#### Your objective:
In the material below, list every line carrying the string "based".

#### The data:
━━━
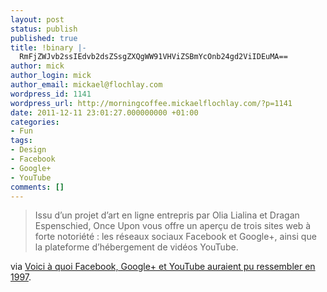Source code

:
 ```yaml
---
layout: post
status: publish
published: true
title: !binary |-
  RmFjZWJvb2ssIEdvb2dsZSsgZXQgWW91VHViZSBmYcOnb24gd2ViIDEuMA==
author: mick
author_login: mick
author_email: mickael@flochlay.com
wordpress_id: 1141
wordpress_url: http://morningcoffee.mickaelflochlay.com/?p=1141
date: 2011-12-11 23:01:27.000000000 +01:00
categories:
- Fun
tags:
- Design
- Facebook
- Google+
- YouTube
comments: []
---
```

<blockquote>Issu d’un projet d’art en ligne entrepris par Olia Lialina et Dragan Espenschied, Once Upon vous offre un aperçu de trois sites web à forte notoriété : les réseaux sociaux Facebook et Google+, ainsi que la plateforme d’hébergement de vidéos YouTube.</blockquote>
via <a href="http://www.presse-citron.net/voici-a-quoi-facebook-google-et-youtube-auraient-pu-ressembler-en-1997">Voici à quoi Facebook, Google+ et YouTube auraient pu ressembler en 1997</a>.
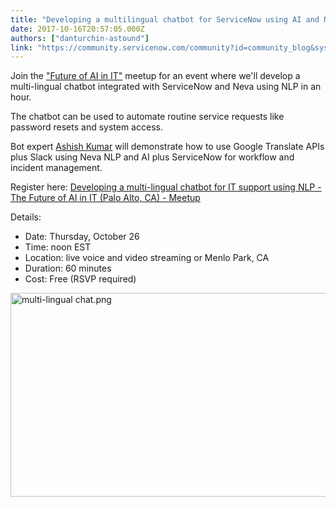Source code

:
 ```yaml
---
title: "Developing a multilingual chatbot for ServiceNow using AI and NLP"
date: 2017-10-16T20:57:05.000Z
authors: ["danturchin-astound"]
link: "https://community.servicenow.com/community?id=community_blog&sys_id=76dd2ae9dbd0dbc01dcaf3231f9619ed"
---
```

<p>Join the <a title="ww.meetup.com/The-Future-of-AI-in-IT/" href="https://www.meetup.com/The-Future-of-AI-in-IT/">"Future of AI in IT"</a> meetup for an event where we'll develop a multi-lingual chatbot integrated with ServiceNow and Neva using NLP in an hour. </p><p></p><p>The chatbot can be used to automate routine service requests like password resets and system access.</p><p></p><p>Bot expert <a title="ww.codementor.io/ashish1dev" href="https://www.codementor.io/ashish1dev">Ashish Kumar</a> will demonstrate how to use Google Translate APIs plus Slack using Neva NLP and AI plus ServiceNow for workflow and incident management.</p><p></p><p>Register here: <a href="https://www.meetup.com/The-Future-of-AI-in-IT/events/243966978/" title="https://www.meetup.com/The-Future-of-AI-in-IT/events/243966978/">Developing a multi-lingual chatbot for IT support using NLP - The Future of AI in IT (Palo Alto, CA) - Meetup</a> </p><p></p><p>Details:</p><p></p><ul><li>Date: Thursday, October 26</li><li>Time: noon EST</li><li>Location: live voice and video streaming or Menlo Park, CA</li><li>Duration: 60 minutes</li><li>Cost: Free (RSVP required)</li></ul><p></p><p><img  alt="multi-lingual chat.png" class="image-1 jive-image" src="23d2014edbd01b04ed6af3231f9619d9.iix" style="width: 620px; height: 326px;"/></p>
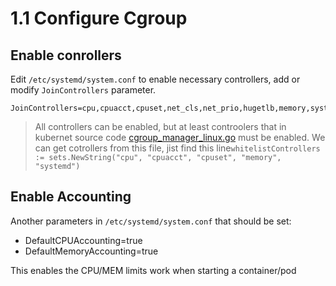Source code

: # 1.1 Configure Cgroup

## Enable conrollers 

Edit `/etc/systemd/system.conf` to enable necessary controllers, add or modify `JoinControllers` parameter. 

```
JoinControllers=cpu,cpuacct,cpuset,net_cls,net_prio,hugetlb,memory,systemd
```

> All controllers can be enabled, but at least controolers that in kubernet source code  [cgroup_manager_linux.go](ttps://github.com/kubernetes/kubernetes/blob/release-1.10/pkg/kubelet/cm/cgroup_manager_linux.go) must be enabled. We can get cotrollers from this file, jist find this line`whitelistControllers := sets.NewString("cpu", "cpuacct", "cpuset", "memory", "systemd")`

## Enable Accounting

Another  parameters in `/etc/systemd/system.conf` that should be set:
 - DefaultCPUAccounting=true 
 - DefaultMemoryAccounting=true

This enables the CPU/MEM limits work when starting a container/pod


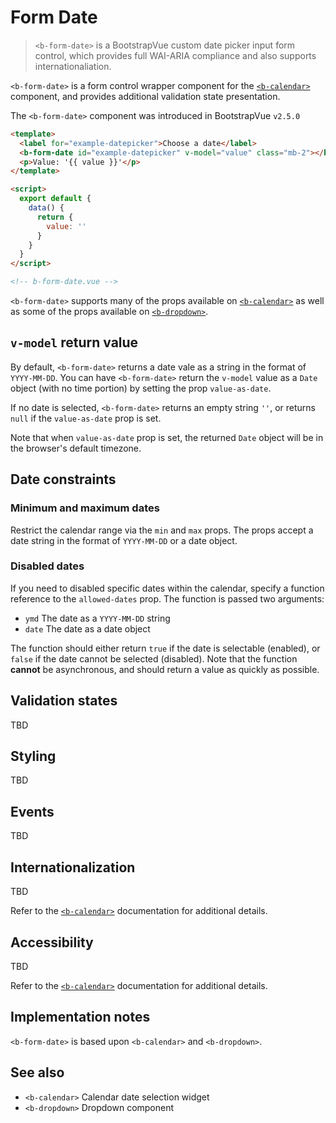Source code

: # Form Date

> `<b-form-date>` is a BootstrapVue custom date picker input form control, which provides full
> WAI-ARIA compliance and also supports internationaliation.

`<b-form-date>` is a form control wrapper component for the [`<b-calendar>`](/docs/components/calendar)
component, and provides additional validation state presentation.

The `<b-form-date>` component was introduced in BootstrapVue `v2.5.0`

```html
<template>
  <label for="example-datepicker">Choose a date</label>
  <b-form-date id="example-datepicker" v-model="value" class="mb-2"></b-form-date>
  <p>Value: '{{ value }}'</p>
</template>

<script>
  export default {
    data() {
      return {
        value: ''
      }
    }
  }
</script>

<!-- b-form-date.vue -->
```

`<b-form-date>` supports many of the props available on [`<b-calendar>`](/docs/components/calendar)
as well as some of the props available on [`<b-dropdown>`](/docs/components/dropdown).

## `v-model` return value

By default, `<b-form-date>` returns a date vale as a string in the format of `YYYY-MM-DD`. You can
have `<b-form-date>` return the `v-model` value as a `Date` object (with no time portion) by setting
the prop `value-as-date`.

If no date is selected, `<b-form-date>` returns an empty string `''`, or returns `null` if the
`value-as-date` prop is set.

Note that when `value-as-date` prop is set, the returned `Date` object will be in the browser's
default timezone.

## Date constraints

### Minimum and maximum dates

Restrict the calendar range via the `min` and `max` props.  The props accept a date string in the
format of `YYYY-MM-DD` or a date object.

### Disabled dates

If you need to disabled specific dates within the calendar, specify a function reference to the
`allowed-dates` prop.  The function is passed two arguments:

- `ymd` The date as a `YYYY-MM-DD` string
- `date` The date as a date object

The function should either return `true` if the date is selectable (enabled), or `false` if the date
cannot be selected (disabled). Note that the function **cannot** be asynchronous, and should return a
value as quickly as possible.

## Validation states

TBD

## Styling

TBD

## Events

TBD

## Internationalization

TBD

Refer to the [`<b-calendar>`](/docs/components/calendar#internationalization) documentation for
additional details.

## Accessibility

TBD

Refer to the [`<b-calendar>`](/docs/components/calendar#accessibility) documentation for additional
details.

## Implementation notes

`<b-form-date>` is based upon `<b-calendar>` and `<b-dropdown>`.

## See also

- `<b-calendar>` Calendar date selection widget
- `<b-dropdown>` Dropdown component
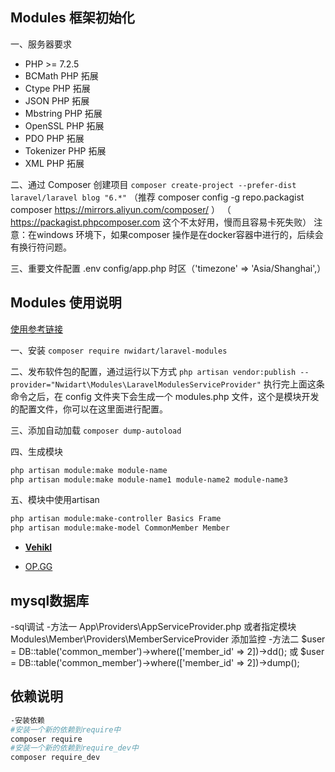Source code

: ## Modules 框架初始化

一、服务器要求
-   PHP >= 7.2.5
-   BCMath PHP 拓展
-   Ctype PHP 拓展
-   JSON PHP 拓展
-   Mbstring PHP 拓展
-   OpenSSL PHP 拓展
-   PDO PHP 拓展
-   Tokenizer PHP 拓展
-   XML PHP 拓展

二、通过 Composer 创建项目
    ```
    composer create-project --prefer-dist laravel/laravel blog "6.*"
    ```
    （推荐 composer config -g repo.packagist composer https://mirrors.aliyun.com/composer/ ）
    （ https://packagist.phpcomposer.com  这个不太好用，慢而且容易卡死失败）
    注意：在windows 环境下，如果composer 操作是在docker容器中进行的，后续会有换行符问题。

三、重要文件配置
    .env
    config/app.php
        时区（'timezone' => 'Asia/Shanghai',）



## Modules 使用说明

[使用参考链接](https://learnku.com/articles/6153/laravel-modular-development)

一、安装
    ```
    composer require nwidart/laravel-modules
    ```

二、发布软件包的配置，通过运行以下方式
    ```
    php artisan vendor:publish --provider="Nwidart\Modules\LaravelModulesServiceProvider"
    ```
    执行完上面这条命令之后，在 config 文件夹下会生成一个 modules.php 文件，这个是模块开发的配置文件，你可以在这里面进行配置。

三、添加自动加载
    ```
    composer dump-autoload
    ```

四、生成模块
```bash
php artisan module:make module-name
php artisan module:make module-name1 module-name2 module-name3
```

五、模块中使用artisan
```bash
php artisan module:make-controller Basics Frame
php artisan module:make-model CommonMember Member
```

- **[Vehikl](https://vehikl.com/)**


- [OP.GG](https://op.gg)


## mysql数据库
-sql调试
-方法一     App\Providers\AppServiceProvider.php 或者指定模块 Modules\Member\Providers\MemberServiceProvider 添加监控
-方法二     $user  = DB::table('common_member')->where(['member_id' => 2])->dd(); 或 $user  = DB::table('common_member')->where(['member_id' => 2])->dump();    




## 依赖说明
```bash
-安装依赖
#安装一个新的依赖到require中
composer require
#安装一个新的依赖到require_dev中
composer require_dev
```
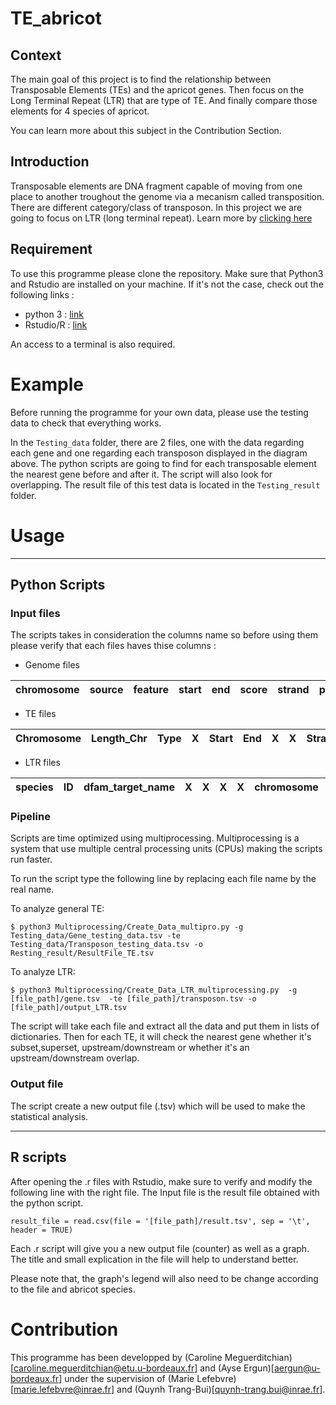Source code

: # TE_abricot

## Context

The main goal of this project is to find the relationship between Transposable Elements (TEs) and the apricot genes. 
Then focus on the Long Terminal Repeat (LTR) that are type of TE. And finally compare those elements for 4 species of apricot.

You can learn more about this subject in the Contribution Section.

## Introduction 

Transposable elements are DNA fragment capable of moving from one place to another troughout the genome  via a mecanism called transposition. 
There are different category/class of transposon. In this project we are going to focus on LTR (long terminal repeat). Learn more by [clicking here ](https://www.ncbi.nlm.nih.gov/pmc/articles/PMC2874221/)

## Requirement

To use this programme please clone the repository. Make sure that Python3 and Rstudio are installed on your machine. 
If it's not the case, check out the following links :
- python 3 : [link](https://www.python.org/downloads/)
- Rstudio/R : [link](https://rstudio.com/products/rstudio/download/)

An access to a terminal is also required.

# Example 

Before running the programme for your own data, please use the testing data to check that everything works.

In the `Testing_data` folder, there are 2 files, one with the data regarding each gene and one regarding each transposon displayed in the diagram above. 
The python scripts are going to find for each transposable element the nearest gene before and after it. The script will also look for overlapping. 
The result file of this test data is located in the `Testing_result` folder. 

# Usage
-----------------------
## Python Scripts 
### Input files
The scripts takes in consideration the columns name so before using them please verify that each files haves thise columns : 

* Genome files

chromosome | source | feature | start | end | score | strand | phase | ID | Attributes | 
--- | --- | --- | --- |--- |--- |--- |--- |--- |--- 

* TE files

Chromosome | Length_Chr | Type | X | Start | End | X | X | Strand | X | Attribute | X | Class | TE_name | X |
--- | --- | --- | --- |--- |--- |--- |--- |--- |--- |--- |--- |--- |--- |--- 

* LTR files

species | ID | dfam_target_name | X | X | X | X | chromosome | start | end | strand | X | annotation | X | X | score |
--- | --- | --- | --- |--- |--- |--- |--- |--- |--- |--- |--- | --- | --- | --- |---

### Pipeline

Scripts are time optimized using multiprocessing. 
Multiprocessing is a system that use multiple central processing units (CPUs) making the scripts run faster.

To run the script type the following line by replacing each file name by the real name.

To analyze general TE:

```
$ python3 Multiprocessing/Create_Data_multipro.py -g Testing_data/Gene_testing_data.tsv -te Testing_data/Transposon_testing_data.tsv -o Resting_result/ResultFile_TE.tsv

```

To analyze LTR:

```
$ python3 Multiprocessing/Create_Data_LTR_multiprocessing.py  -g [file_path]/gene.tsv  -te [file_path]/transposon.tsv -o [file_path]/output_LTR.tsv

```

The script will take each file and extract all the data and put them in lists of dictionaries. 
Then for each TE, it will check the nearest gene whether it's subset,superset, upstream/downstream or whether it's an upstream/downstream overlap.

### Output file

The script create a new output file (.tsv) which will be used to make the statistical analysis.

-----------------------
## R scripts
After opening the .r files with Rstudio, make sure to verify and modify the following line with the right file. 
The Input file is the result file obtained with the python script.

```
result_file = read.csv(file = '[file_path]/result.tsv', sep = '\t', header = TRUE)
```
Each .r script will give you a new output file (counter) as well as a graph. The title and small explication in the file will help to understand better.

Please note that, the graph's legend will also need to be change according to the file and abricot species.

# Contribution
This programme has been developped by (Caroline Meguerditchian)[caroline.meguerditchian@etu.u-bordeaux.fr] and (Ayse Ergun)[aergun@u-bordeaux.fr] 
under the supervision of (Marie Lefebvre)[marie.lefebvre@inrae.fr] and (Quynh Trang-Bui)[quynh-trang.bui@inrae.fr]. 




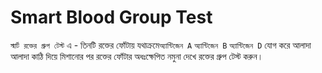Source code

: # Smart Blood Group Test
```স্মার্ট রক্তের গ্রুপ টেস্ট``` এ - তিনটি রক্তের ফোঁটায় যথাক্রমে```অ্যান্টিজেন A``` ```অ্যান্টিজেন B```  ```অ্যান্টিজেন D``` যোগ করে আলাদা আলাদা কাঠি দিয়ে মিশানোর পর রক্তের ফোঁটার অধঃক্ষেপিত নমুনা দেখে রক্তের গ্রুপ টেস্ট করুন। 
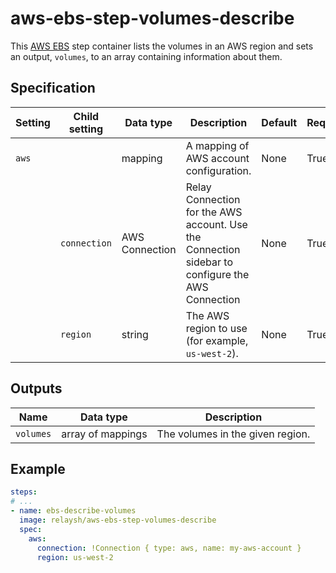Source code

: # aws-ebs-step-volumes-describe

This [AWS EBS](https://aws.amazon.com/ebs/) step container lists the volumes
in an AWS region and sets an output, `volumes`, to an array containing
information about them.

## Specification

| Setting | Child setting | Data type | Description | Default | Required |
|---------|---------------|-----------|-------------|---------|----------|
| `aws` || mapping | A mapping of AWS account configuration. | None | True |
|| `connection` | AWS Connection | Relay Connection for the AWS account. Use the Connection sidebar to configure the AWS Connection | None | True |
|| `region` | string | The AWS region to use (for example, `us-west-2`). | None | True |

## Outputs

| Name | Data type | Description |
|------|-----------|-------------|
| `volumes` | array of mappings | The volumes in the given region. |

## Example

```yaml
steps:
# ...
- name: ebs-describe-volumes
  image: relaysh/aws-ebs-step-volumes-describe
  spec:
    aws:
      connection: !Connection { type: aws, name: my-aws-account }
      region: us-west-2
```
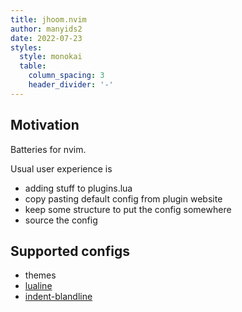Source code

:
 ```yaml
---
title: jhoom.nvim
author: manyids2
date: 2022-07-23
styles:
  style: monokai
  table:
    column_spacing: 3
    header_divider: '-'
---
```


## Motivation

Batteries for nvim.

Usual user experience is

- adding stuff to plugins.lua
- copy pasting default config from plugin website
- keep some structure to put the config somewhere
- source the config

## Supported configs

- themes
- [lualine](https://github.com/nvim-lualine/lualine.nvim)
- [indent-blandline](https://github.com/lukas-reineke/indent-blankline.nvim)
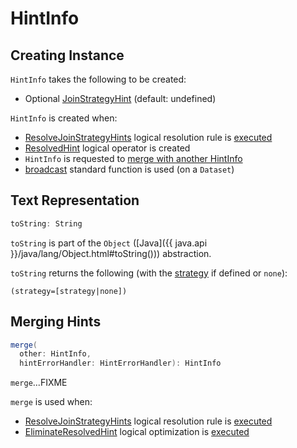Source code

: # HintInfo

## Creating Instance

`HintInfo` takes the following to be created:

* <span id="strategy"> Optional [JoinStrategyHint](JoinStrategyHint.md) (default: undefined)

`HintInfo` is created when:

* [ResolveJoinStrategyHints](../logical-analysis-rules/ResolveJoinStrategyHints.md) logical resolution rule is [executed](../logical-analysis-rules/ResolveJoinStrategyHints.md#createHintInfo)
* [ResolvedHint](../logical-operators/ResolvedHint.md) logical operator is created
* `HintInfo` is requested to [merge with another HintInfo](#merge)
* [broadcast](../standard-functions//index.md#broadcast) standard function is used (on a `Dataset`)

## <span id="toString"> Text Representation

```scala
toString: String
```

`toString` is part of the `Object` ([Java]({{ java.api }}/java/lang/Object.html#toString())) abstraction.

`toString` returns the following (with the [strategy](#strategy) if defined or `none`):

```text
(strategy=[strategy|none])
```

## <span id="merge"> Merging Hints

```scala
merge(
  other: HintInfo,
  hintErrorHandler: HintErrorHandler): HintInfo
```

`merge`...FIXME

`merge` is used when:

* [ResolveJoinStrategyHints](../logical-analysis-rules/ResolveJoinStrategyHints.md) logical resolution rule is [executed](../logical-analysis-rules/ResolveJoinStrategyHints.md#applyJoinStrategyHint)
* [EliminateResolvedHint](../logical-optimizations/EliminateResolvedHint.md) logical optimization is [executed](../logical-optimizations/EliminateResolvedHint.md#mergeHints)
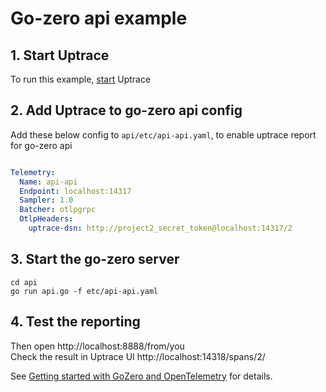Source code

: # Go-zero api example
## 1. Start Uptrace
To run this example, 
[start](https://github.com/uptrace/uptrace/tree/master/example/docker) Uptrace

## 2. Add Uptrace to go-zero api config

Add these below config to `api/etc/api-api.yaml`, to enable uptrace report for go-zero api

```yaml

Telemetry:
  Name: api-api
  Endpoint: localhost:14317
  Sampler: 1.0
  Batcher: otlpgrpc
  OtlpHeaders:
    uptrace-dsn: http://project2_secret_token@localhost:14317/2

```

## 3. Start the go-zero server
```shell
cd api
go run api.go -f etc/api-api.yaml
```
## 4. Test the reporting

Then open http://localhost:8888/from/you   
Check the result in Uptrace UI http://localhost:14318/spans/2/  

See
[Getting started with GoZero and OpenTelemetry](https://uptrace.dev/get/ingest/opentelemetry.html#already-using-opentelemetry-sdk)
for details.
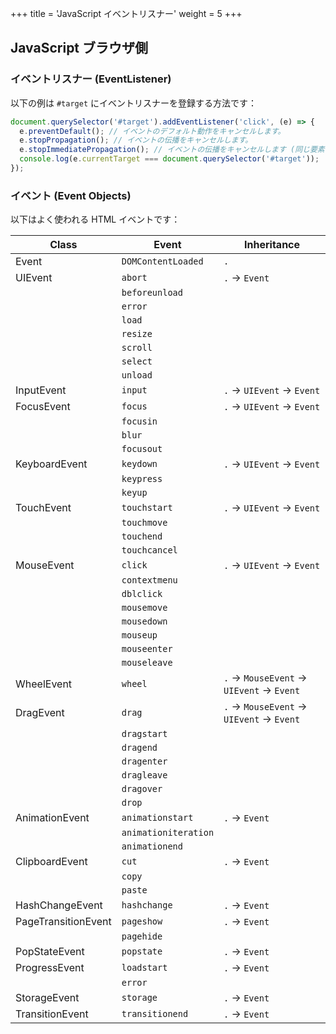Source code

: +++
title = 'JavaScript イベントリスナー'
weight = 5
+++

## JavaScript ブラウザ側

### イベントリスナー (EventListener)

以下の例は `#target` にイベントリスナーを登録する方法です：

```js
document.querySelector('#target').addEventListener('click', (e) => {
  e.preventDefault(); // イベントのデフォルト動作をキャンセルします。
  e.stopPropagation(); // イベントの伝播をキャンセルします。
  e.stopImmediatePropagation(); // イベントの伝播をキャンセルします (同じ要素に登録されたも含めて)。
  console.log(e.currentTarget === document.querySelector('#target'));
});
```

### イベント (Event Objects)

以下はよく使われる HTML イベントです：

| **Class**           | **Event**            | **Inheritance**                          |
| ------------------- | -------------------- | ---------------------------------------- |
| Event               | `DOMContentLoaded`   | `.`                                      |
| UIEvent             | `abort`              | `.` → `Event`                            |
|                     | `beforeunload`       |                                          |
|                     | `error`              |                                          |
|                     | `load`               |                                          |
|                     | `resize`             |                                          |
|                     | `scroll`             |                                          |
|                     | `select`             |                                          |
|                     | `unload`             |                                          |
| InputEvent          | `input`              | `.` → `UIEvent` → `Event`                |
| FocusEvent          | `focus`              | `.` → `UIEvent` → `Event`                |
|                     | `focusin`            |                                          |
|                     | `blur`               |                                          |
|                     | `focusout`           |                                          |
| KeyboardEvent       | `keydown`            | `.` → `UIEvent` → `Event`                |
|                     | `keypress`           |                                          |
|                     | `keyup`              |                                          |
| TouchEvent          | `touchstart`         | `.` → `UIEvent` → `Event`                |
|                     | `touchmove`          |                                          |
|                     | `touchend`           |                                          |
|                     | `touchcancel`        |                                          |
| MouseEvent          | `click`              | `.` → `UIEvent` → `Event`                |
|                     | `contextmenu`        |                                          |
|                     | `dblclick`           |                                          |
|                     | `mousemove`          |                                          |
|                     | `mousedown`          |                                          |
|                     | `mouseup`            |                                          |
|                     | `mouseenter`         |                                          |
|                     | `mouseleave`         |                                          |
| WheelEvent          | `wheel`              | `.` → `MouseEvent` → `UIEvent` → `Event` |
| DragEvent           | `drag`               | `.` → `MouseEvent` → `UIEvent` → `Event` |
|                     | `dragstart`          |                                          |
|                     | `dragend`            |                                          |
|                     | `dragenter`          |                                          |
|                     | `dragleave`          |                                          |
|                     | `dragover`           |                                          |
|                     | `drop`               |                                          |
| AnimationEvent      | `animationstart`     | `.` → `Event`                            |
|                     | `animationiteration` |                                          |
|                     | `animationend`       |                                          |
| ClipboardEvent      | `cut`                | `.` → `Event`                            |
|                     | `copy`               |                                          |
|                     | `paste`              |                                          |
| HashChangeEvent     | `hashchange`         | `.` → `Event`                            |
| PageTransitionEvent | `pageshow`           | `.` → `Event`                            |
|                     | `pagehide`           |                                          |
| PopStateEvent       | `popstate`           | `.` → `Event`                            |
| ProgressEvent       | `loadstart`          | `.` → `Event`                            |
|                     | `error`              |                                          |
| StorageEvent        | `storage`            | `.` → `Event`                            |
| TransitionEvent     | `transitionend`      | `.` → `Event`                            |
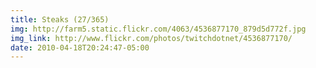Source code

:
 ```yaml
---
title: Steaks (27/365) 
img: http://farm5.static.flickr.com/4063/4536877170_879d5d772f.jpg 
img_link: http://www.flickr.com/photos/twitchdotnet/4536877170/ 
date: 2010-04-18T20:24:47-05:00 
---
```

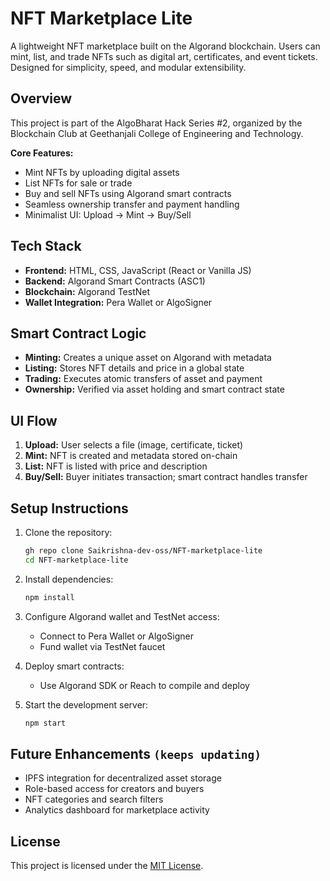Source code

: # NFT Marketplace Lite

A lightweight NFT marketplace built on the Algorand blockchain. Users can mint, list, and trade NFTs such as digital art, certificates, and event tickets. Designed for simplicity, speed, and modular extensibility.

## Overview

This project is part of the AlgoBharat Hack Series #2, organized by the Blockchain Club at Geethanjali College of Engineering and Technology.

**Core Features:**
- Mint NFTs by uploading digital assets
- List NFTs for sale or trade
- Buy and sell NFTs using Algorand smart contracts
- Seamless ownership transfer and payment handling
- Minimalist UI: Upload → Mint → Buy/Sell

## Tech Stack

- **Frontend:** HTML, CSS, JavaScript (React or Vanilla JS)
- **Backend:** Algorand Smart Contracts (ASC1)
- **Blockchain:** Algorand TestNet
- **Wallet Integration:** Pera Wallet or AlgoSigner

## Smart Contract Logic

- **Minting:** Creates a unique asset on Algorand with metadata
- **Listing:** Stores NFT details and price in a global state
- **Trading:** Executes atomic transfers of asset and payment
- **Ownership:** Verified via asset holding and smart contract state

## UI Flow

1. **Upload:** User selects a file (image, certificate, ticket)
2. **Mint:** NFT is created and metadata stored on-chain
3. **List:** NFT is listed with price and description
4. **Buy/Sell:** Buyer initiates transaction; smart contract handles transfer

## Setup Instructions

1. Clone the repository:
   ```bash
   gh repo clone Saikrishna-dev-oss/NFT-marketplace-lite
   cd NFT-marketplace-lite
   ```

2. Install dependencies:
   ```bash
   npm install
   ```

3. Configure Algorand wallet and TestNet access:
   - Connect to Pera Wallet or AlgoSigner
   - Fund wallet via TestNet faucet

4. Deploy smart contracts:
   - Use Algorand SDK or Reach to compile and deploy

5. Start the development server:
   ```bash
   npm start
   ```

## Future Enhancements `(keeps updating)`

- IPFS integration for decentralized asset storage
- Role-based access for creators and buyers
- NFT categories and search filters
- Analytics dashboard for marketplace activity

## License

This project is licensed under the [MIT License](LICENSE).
━━━
#### Response to the exercise:
`<b-form-date>` is based upon `<b-calendar>` and `<b-dropdown>`.
- Role-based access for creators and buyers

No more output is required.